Monday, September 11, 2006

Smart enough for now

by Andy Behrendt

It could be said that I became part of Luther Seminary when I began writing stories for the seminary's Communication Office in June. And if not then, when I started my summer Greek course in July. And if not then, last Tuesday, for the orientation week. But today, I absolutely officially started seminary, as fall semester classes began.

I had three courses this morning. It started at 8 a.m. with Hebrew, continued at 9 a.m. with my Synoptic Gospel: Luke course and, after chapel at 10 a.m., wrapped up with a history course called Reform of the Church. Monday and Wednesday mornings are going to be busy for me.

But so far, so good. Although the first day, like high school and college, pretty much consists of reading syllabi, there appears no reason to panic. The instructors all seem to be reasonable, even likeable and entertaining. And more importantly, the curriculum doesn't seem to be over my head.

I can't say I really expected this stuff to be over my head, at least not this early in my seminary career. But since arriving at Luther, I've been uneasy sometimes about my knowledge base when it comes to all this God stuff.

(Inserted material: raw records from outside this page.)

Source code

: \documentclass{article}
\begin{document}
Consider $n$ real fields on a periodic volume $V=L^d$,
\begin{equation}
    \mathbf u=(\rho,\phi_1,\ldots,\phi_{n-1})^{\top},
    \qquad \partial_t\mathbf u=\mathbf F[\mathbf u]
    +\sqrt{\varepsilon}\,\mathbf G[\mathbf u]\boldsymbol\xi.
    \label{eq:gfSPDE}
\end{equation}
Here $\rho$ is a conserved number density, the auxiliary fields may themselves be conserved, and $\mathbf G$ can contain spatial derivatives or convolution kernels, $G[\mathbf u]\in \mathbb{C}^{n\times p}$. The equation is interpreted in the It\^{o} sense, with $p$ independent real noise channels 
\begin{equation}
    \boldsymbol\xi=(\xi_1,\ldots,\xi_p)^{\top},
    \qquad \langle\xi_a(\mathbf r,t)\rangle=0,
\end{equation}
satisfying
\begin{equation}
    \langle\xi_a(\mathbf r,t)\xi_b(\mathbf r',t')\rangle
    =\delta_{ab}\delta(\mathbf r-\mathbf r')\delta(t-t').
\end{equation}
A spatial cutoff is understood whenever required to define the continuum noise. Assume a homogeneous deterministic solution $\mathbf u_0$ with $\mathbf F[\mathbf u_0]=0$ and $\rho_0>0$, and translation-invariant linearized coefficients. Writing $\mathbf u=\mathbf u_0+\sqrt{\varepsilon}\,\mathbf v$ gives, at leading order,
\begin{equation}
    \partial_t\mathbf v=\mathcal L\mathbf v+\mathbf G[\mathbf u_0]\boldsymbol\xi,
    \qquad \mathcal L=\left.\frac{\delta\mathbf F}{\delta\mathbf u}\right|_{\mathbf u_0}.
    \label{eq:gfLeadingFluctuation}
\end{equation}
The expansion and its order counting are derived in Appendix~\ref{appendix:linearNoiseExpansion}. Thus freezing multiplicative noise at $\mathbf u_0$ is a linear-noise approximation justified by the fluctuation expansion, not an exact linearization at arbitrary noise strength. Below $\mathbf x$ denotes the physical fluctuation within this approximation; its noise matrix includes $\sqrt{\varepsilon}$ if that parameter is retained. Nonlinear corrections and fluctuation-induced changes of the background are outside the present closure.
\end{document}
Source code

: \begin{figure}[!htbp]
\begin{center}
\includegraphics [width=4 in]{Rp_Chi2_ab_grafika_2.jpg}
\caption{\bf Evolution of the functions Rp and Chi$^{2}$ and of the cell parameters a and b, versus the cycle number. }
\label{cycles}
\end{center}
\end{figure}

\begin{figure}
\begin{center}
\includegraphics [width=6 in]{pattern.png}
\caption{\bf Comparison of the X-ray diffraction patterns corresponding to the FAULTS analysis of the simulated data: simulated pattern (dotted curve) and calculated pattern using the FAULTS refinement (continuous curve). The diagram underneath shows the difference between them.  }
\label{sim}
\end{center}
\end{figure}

My foot in the door has always been my dad. As I've grown, I've gotten to see him in action, hear a lot of great sermons and observe how he communicates with people as a pastor. And he's always been there to answer my questions about God, the Bible and that whole huge scheme of things.

But compared to many other incoming students who have had religion courses as an undergrad, I'm kind of a lightweight. My education on the Bible hasn't extended far beyond Sunday School. I took the only religion course (Science and Religion, actually) available in my undergrad years at the University of Wisconsin-Green Bay. So I feel like I'm in the dark when I hear my peers, even those three years younger than me, talking theology.

The good news, I suppose, is that this brings me that much closer to the people I'll be serving. In his sermon at today's chapel, Seminary President Rick Bliese cited a recent newspaper article that noted a continuing drop in the Evangelical Lutheran Church in America's nationwide membership. President Bliese's explanation: Lutherans don't like to get in arguments about religion, and they don't like to talk about their faith. And at root of that, they probably don't know much about their faith. They often don't know Jesus' words.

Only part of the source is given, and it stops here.